У бабушки все особенно боялись погромов. Напротив их особняка помещалось Удельное ведомство, которое еще с царских времен ведало винной монополией. Говорили, что под ним находились винные погреба, где хранились большие запасы водки. Опасались, что если их разгромят и толпа перепьётся, то окрестным жителям не сдобровать. Но обошлось. Вообще в тихом Трубниковском переулке никаких происшествий не было, и только одна шальная пуля залетела ко мне в комнату. Я очень этой пулей гордился.
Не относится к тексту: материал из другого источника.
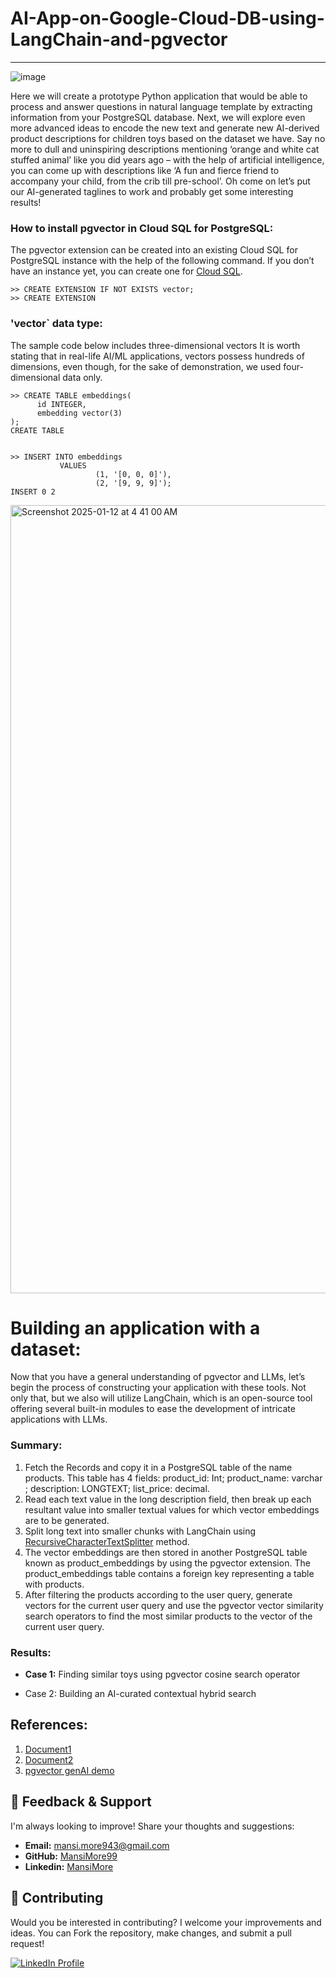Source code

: # AI-App-on-Google-Cloud-DB-using-LangChain-and-pgvector
--------------------------------------------------------------------------------------------------------------------------------------------------------

![image](https://github.com/user-attachments/assets/496cbcf2-466d-400a-a20a-79a766d83d65)


Here we will create a prototype Python application that would be able to process and answer questions in natural language template by extracting information from your PostgreSQL database. Next, we will explore even more advanced ideas to encode the new text and generate new AI-derived product descriptions for children toys based on the dataset we have. Say no more to dull and uninspiring descriptions mentioning ‘orange and white cat stuffed animal’ like you did years ago – with the help of artificial intelligence, you can come up with descriptions like ‘A fun and fierce friend to accompany your child, from the crib till pre-school’. Oh come on let’s put our AI-generated taglines to work and probably get some interesting results!


### How to install pgvector in Cloud SQL for PostgreSQL:

The pgvector extension can be created into an existing Cloud SQL for PostgreSQL instance with the help of the following command. If you don’t have an instance yet, you can create one for [Cloud SQL](https://cloud.google.com/sql/docs/postgres/create-instance).

```
>> CREATE EXTENSION IF NOT EXISTS vector;
>> CREATE EXTENSION
```

### 'vector` data type:

The sample code below includes three-dimensional vectors It is worth stating that in real-life AI/ML applications, vectors possess hundreds of dimensions, even though, for the sake of demonstration, we used four-dimensional data only.

```
>> CREATE TABLE embeddings(
      id INTEGER,
      embedding vector(3)
);
CREATE TABLE


>> INSERT INTO embeddings 
           VALUES
                   (1, '[0, 0, 0]'),
                   (2, '[9, 9, 9]');
INSERT 0 2
```

<img width="1261" alt="Screenshot 2025-01-12 at 4 41 00 AM" src="https://github.com/user-attachments/assets/8e371471-0900-4013-b2f5-03f316c631a9" />

# Building an application with a dataset:

Now that you have a general understanding of pgvector and LLMs, let’s begin the process of constructing your application with these tools. Not only that, but we also will utilize LangChain, which is an open-source tool offering several built-in modules to ease the development of intricate applications with LLMs.

### Summary:

1. Fetch the Records and copy it in a PostgreSQL table of the name products. This table has 4 fields: product_id: Int; product_name: varchar ; description: LONGTEXT; list_price: decimal.
2. Read each text value in the long description field, then break up each resultant value into smaller textual values for which vector embeddings are to be generated.
3. Split long text into smaller chunks with LangChain using [RecursiveCharacterTextSplitter](https://python.langchain.com/api_reference/text_splitters/character/langchain_text_splitters.character.RecursiveCharacterTextSplitter.html) method.
4. The vector embeddings are then stored in another PostgreSQL table known as product_embeddings by using the pgvector extension. The product_embeddings table contains a foreign key representing a table with products.
5. After filtering the products according to the user query, generate vectors for the current user query and use the pgvector vector similarity search operators to find the most similar products to the vector of the current user query.


### Results:

* **Case 1:** Finding similar toys using pgvector cosine search operator

  







  



* Case 2: Building an AI-curated contextual hybrid search




## References:

1. [Document1](https://cloud.google.com/blog/products/ai-machine-learning/deploy-langchain-on-cloud-run-with-langserve)
2. [Document2](https://cloud.google.com/blog/products/ai-machine-learning/deploy-langchain-on-cloud-run-with-langserve)
3. [pgvector genAI demo](https://colab.research.google.com/github/GoogleCloudPlatform/python-docs-samples/blob/main/cloud-sql/postgres/pgvector/notebooks/pgvector_gen_ai_demo.ipynb#scrollTo=jPPUSBKb1Soc)


## 💬 Feedback & Support

I'm always looking to improve! Share your thoughts and suggestions:

- **Email:** mansi.more943@gmail.com
- **GitHub:** [MansiMore99](https://github.com/MansiMore99)
- **Linkedin:** [MansiMore](https://linkedin.com/in/mansi-more-0943)

## 📢 Contributing

Would you be interested in contributing? I welcome your improvements and ideas. You can Fork the repository, make changes, and submit a pull request!


<a href="https://www.linkedin.com/in/mansi-more-0943/"> ![LinkedIn Profile](https://img.shields.io/badge/LinkedIn-0077B5?style=for-the-badge&logo=linkedin&logoColor=white) </a>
Во время прихода мамы в особняк к дедушке ворвалась банда матросов-анархистов. Их называли тогда анархистами-серебристами за то, что часто они под видом обысков занимались просто грабежами. Матросы были пьяны, перепоясаны пулеметными лентами, вооружены револьверами, кортиками и ручными гранатами-лимонками. Они вошли с руганью, проклятиями и угрозами. По их словам, здесь-то и скрывались недорезанные буржуи, представители мирового капитала. Масла в огонь подлила французская фамилия, которую они прочитали на двери. Поэтому они сразу взяли дедушку за грудки, объявив его «агентом Антанты». При этом они ради пущего страха все время играли лимонками, подбрасывая и ловя их как мячики. Мама вышла к ним.
— Здравствуйте, товарищи. Оставьте ваши игрушки, со смертью не шутят. Никаких агентов Антанты здесь нет. Здесь живут мирные, хорошие люди. Что касается экспроприаций, то на это теперь есть новая власть. Она, что найдет нужным, конфискует и экспроприирует организованным порядком…
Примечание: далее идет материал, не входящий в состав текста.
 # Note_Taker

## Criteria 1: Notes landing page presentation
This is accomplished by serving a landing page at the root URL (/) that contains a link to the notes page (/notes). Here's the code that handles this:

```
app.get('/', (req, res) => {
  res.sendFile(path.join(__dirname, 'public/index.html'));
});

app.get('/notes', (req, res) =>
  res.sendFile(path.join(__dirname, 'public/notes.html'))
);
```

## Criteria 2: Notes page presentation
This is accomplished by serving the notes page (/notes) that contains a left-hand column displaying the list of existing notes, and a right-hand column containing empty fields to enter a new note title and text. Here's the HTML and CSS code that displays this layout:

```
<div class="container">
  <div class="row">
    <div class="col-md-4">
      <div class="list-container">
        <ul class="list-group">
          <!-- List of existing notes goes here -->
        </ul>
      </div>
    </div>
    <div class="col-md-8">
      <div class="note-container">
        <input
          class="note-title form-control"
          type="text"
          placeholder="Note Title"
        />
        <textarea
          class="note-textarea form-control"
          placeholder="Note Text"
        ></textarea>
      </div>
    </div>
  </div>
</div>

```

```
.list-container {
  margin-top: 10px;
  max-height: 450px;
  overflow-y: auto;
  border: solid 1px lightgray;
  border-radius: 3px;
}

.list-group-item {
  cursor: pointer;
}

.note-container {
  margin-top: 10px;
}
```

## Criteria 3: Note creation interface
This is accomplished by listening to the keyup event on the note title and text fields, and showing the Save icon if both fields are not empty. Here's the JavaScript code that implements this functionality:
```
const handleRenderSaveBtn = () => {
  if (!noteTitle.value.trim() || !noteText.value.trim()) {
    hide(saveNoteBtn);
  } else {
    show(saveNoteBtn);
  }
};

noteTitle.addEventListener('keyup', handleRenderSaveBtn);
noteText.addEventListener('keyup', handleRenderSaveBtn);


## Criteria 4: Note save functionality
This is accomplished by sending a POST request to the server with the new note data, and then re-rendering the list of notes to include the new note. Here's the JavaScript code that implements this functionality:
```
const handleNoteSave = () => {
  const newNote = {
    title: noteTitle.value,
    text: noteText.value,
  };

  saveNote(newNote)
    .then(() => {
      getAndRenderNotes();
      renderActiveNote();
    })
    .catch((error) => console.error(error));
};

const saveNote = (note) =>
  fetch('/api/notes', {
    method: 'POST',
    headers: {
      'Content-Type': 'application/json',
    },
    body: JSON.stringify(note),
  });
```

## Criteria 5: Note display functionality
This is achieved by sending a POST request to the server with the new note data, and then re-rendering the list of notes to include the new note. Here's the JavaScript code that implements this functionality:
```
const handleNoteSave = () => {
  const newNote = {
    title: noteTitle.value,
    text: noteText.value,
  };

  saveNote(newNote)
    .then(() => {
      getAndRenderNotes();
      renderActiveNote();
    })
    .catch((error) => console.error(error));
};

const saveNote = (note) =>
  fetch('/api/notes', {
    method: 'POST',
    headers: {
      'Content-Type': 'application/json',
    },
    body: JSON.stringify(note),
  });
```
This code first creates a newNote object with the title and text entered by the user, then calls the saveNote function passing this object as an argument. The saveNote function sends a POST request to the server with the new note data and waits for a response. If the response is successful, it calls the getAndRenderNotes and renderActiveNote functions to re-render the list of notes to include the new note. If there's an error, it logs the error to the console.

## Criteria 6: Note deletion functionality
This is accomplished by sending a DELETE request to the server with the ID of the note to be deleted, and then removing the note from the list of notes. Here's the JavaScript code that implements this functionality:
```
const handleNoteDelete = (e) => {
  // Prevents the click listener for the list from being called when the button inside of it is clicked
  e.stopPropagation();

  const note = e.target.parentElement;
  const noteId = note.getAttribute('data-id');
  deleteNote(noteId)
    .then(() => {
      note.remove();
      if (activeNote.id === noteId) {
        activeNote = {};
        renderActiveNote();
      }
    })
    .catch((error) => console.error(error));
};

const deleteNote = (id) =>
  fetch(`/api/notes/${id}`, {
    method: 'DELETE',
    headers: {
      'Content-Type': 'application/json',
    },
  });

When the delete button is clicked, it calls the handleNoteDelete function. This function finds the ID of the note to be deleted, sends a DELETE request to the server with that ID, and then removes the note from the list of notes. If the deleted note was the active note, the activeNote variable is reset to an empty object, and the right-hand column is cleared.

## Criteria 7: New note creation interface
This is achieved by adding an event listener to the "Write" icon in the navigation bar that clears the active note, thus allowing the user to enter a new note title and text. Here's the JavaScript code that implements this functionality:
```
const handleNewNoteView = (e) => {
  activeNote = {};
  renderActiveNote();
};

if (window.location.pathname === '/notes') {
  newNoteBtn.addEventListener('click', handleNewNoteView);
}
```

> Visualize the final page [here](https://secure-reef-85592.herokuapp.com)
Так или иначе, такова уж была убедительность её слов, что ей удалось уговорить матросов уйти без членовредительства. Особенное впечатление на них произвело
«Здравствуйте, товарищи». Мирный финал показался всем домочадцам каким-то чудом.
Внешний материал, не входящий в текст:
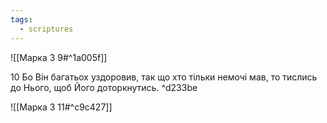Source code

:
 ```yaml
---
tags:
  - scriptures
---
```


![[Марка 3 9#^1a005f]]

10 Бо Він багатьох уздоровив, так що хто тільки немочі мав, то тислись до Нього, щоб Його доторкнутись. ^d233be

![[Марка 3 11#^c9c427]]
Как только стрельба кончилась, я отправился по городу осматривать разрушения. Более всего пострадали Никитские ворота. Здесь была плотная группа больших домов, в том числе дом, стоявший в конце Тверского бульвара. По ним били из орудий, они загорелись и теперь представляли собой еще дымящиеся кое-где развалины. Сильно пострадал Кремль: из старинных соборов и из Ивановой колокольни снарядами были словно вырваны куски живого мяса, от дыр пошли трещины. Вообще в городе мало уцелело оконных стекол, дома были изрешечены пулями, как будто они болели оспой. Эти следы они носили лет 10–20, с штукатуркой тогда было плохо.
Я написал дедушке Тумповскому подробный отчёт о всех событиях и наблюдениях.